☆ロシア、ルーブル安止まらず 1998年危機以来の苦境 (1・31日経)


 ロシアの通貨ルーブルの下げが止まらない。大規模なルーブル買い介入にもかかわらず対ドル相場は1998年のデノミ以降の最安値を連日更新し、中央銀行が維持するとした「防衛ライン」(1ドル=約36ルーブル)割れが確実な情勢だ。原油安の影響で2009年は財政赤字とマイナス成長が濃厚となっており、債務不履行と通貨切り下げに追い込まれた98年の経済危機以来の苦境に陥っている。
 ルーブルの対ドル相場は30日、1ドル=35ルーブル台と、昨年7月の高値から50%超下落した。中銀は連日数十億ドル規模のドル売り介入を繰り返しており、外貨準備高も急減している。ある国内銀行の幹部は「政府からはルーブル売りを控えるよう指示がきているが、誰もが外貨確保に走っている」と話す。

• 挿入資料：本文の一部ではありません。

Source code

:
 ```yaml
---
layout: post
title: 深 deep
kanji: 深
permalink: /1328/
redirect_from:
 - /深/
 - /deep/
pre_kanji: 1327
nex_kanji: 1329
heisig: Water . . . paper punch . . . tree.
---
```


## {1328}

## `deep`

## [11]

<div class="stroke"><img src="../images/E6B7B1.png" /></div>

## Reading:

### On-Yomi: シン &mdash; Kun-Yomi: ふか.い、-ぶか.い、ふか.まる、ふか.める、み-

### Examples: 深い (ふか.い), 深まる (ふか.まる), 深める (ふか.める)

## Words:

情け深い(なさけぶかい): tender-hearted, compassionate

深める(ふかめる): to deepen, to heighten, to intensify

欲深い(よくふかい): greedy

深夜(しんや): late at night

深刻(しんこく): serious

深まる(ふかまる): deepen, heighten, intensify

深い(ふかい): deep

 10年前の悪夢が蘇りそうな予感です。ここまでくれば、一種の金融戦争の域に入ってきました。武器はもちろん各国通貨。米国が自爆してでも 守りたいのはもちろんドル。そして、ロシアルーブル、イギリスポンドの下げがやはりきついです。プーチンさんのルーブル基軸通貨化への野望はひとまずお預け。今は必死に防戦するのみ。しかし、誰もがドルを欲しがり束の間のドル・バブルが起こっています。

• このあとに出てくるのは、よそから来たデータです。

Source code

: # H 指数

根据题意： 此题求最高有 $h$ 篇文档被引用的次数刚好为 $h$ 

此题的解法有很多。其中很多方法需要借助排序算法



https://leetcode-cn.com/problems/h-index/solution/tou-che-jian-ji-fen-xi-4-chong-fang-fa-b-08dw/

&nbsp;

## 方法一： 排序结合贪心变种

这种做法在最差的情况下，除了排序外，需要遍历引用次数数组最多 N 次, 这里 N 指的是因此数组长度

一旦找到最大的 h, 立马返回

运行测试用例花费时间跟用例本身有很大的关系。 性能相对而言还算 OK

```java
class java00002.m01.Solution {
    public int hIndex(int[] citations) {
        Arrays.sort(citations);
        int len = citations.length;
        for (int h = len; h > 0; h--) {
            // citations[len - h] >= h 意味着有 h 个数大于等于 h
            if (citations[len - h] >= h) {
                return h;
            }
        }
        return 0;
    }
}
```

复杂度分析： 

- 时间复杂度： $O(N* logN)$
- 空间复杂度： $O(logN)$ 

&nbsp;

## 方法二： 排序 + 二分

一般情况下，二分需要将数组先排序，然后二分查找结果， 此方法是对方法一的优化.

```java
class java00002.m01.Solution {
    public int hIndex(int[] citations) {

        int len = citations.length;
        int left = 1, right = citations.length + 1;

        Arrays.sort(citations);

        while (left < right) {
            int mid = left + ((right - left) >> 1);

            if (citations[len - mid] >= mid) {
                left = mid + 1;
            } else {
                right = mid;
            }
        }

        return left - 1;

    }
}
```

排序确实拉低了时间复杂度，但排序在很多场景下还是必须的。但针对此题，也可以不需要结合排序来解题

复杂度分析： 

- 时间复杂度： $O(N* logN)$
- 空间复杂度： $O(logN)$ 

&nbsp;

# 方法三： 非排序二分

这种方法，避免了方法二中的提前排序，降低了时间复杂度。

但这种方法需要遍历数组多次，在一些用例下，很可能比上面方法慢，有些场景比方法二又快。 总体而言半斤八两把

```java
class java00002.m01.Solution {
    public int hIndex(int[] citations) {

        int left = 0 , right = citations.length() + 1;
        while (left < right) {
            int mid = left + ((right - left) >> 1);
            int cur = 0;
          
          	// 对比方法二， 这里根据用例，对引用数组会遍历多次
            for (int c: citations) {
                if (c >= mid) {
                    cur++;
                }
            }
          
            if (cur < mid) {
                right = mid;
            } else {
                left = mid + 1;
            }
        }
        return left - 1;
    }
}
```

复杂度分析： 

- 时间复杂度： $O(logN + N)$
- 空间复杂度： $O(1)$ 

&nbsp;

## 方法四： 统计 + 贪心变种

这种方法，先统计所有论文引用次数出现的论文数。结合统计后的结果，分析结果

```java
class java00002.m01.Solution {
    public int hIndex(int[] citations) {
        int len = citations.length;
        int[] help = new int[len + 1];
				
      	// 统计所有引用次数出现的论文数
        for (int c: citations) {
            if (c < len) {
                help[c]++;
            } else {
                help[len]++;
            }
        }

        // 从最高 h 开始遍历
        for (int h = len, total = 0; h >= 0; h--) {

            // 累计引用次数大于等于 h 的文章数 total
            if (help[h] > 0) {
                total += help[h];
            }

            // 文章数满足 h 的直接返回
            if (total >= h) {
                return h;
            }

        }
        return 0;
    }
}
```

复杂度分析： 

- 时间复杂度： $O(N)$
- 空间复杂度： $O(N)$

 そして、永世中立国のスイス、憲法9条により戦争できない国日本を象徴するかのように、通貨戦争においてもスイスフラン、日本円には世界中から逃避マネーが集まり、独歩高の状態になりつつあります。

 はてさて、歴史的なこの激動はいかなる決着を見るのか、当分目が離せぬ状況です。